What is a good way to stay happy in a sexless marriage? The sex has always been awful, but I love him way too much to leave. What advice can help me stay happy and calm?
You and I have much in common. I too Ann in a sexless marriage. I have been married for 5 years and sex was awful with my husband before marriage, but it existed and I thought we were both on the same page for wanting to improve physical intimacy.
Ignored a lot of red flags because I loved him so much, because he treated me so well otherwise, and because I rushed into things thinking I was getting on in age and needed to settle down. I recently found out my husband is asexual and so now I don't know where we stand. He seems sex adverse and I do t even m ow how he feels about kissing, because he doesn't know himself. We are now strictly hands off.
How can you and I be happy in marriages like this? Its up to us really. I am now in counseling to help me sort things out. If you absolutely take divorce off the table it isn't now up to you to find a way to be at peace.
I was initially so upset I told my husband I was leaving and then cheated. I oddly did not feel like I was betraying my husband in doing this, but I did realize I loved my husband more than I loved having sex. So I went back to him. And now I'm trying to find my everyday happiness.

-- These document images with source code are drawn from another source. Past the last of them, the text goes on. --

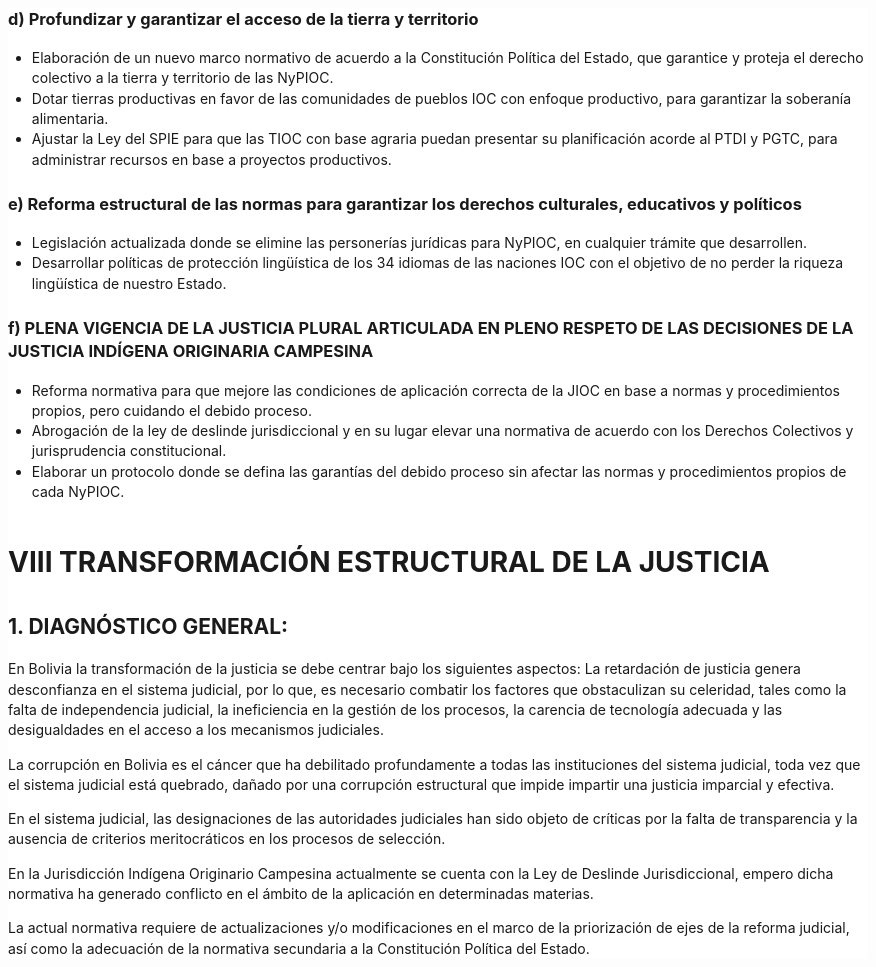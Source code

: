 ### d) Profundizar y garantizar el acceso de la tierra y territorio

- Elaboración de un nuevo marco normativo de acuerdo a la Constitución Política del Estado, que garantice y proteja el derecho colectivo a la tierra y territorio de las NyPIOC.
- Dotar tierras productivas en favor de las comunidades de pueblos IOC con enfoque productivo, para garantizar la soberanía alimentaria.
- Ajustar la Ley del SPIE para que las TIOC con base agraria puedan presentar su planificación acorde al PTDI y PGTC, para administrar recursos en base a proyectos productivos.

### e) Reforma estructural de las normas para garantizar los derechos culturales, educativos y políticos

- Legislación actualizada donde se elimine las personerías jurídicas para NyPIOC, en cualquier trámite que desarrollen.
- Desarrollar políticas de protección lingüística de los 34 idiomas de las naciones IOC con el objetivo de no perder la riqueza lingüística de nuestro Estado.
### f) PLENA VIGENCIA DE LA JUSTICIA PLURAL ARTICULADA EN PLENO RESPETO DE LAS DECISIONES DE LA JUSTICIA INDÍGENA ORIGINARIA CAMPESINA 

- Reforma normativa para que mejore las condiciones de aplicación correcta de la JIOC en base a normas y procedimientos propios, pero cuidando el debido proceso.
- Abrogación de la ley de deslinde jurisdiccional y en su lugar elevar una normativa de acuerdo con los Derechos Colectivos y jurisprudencia constitucional.
- Elaborar un protocolo donde se defina las garantías del debido proceso sin afectar las normas y procedimientos propios de cada NyPIOC.


# VIII TRANSFORMACIÓN ESTRUCTURAL DE LA JUSTICIA

## 1. DIAGNÓSTICO GENERAL:

En Bolivia la transformación de la justicia se debe centrar bajo los siguientes aspectos: La retardación de justicia genera desconfianza en el sistema judicial, por lo que, es necesario combatir los factores que obstaculizan su celeridad, tales como la falta de independencia judicial, la ineficiencia en la gestión de los procesos, la carencia de tecnología adecuada y las desigualdades en el acceso a los mecanismos judiciales.

La corrupción en Bolivia es el cáncer que ha debilitado profundamente a todas las instituciones del sistema judicial, toda vez que el sistema judicial está quebrado, dañado por una corrupción estructural que impide impartir una justicia imparcial y efectiva.

En el sistema judicial, las designaciones de las autoridades judiciales han sido objeto de críticas por la falta de transparencia y la ausencia de criterios meritocráticos en los procesos de selección.

En la Jurisdicción Indígena Originario Campesina actualmente se cuenta con la Ley de Deslinde Jurisdiccional, empero dicha normativa ha generado conflicto en el ámbito de la aplicación en determinadas materias.

La actual normativa requiere de actualizaciones y/o modificaciones en el marco de la priorización de ejes de la reforma judicial, así como la adecuación de la normativa secundaria a la Constitución Política del Estado.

I think for me, the first step was forgiveness and understanding. I realize my husband feels shame because he does not have the sexual feelings society says he is supposed to. And I know he did not mean to deceive me when we got married. He did not know he was asexual. He thought he was too nervous or had a physical problem the doctor couldn't find.
I no longer try to have physical intimacy with my husband, but instead try to focus on the things I live about him and our relationship. It is t easy, and I am still fighting through the depression that I fell in during these years. I do t know that I will ever be truly happy with things the way they are. I am taking things one day Arby's a time.
Get a good vibrator or three. Learn to please yourself. No, that cannot take the place of being in your livers arms, bit it can ease the physical needs some. Find your happiness. What fulfills you outside of romance? What can you and your husband share outside the bedroom?
Finally, realize that ni one is happy all the time. We tend to expect one relationship to fulfill all our needs, and I dont think it can. Happiness comes from within, its a choice we have to learn to make, and should not depend on another person all the time. This is something I'm learning.
My husband and I are talking g about opening the relationship so that could also be a possibility. I cannot sleep with anyone, and not without feelings so that is always a consideration. I wish you luck.